Pane Di Como recipe from The Italian Baker on seriouseats.com

Serious Eats has a short review of The Italian Baker up on their site, and a recipe for one of the breads, Pane Di Como.

http://www.seriouseats.com/recipes/2012/02/the-italian-bakers-pane-di-como-bread-recipe.html

I decided to try it out, and made the starter last night.  I used some Barley malt syrup I had in my fridge, and given how "stringy" it gets when it's cold I had a very hard time getting a scant teaspoon.  I didn't have much else to do so I ended up sitting in the kitchen watching the yeast + warm water + malt syrup in a bowl and was fascinated to watch the yeast start foaming up right before my eyes. Wow. Kind of neat to watch it go!  

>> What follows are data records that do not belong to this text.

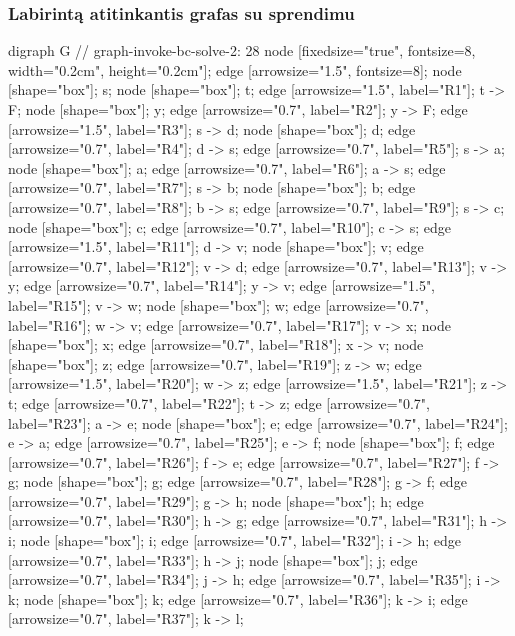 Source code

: \subsubsection{Labirintą atitinkantis grafas su sprendimu}

\begin{pythonaienv}
digraph G { // graph-invoke-bc-solve-2: 28 
node [fixedsize="true", fontsize=8, width="0.2cm", height="0.2cm"];
edge [arrowsize="1.5", fontsize=8];
node [shape="box"]; s; 
node [shape="box"]; t; 
edge [arrowsize="1.5", label="R1"]; t -> F; 
node [shape="box"]; y; 
edge [arrowsize="0.7", label="R2"]; y -> F; 
edge [arrowsize="1.5", label="R3"]; s -> d; 
node [shape="box"]; d; 
edge [arrowsize="0.7", label="R4"]; d -> s; 
edge [arrowsize="0.7", label="R5"]; s -> a; 
node [shape="box"]; a; 
edge [arrowsize="0.7", label="R6"]; a -> s; 
edge [arrowsize="0.7", label="R7"]; s -> b; 
node [shape="box"]; b; 
edge [arrowsize="0.7", label="R8"]; b -> s; 
edge [arrowsize="0.7", label="R9"]; s -> c; 
node [shape="box"]; c; 
edge [arrowsize="0.7", label="R10"]; c -> s; 
edge [arrowsize="1.5", label="R11"]; d -> v; 
node [shape="box"]; v; 
edge [arrowsize="0.7", label="R12"]; v -> d; 
edge [arrowsize="0.7", label="R13"]; v -> y; 
edge [arrowsize="0.7", label="R14"]; y -> v; 
edge [arrowsize="1.5", label="R15"]; v -> w; 
node [shape="box"]; w; 
edge [arrowsize="0.7", label="R16"]; w -> v; 
edge [arrowsize="0.7", label="R17"]; v -> x; 
node [shape="box"]; x; 
edge [arrowsize="0.7", label="R18"]; x -> v; 
node [shape="box"]; z; 
edge [arrowsize="0.7", label="R19"]; z -> w; 
edge [arrowsize="1.5", label="R20"]; w -> z; 
edge [arrowsize="1.5", label="R21"]; z -> t; 
edge [arrowsize="0.7", label="R22"]; t -> z; 
edge [arrowsize="0.7", label="R23"]; a -> e; 
node [shape="box"]; e; 
edge [arrowsize="0.7", label="R24"]; e -> a; 
edge [arrowsize="0.7", label="R25"]; e -> f; 
node [shape="box"]; f; 
edge [arrowsize="0.7", label="R26"]; f -> e; 
edge [arrowsize="0.7", label="R27"]; f -> g; 
node [shape="box"]; g; 
edge [arrowsize="0.7", label="R28"]; g -> f; 
edge [arrowsize="0.7", label="R29"]; g -> h; 
node [shape="box"]; h; 
edge [arrowsize="0.7", label="R30"]; h -> g; 
edge [arrowsize="0.7", label="R31"]; h -> i; 
node [shape="box"]; i; 
edge [arrowsize="0.7", label="R32"]; i -> h; 
edge [arrowsize="0.7", label="R33"]; h -> j; 
node [shape="box"]; j; 
edge [arrowsize="0.7", label="R34"]; j -> h; 
edge [arrowsize="0.7", label="R35"]; i -> k; 
node [shape="box"]; k; 
edge [arrowsize="0.7", label="R36"]; k -> i; 
edge [arrowsize="0.7", label="R37"]; k -> l; 
}
\end{pythonaienv}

Then I added in the rest of the starter ingredients and went to bed.  The directions had led me to believe that the starter would be very dry in the morning (about 9 hours later) but I found that under the surface it was still pretty wet. I went ahead and followed the directions to add more water and flour, then left it to rise for 2 hours. It might be because our apartment is a little cool in the mornings, but I saw almost no rising action until well over an hour into it, then it puffed up.

I'm afraid that there was probably a lot of de-gassing when I wrestled out of my ungreased bowl (ooops) and used a bread knife to cut it in half. Formed two round shapes and inverted a mixing bowl over each, then I walked away for an hour.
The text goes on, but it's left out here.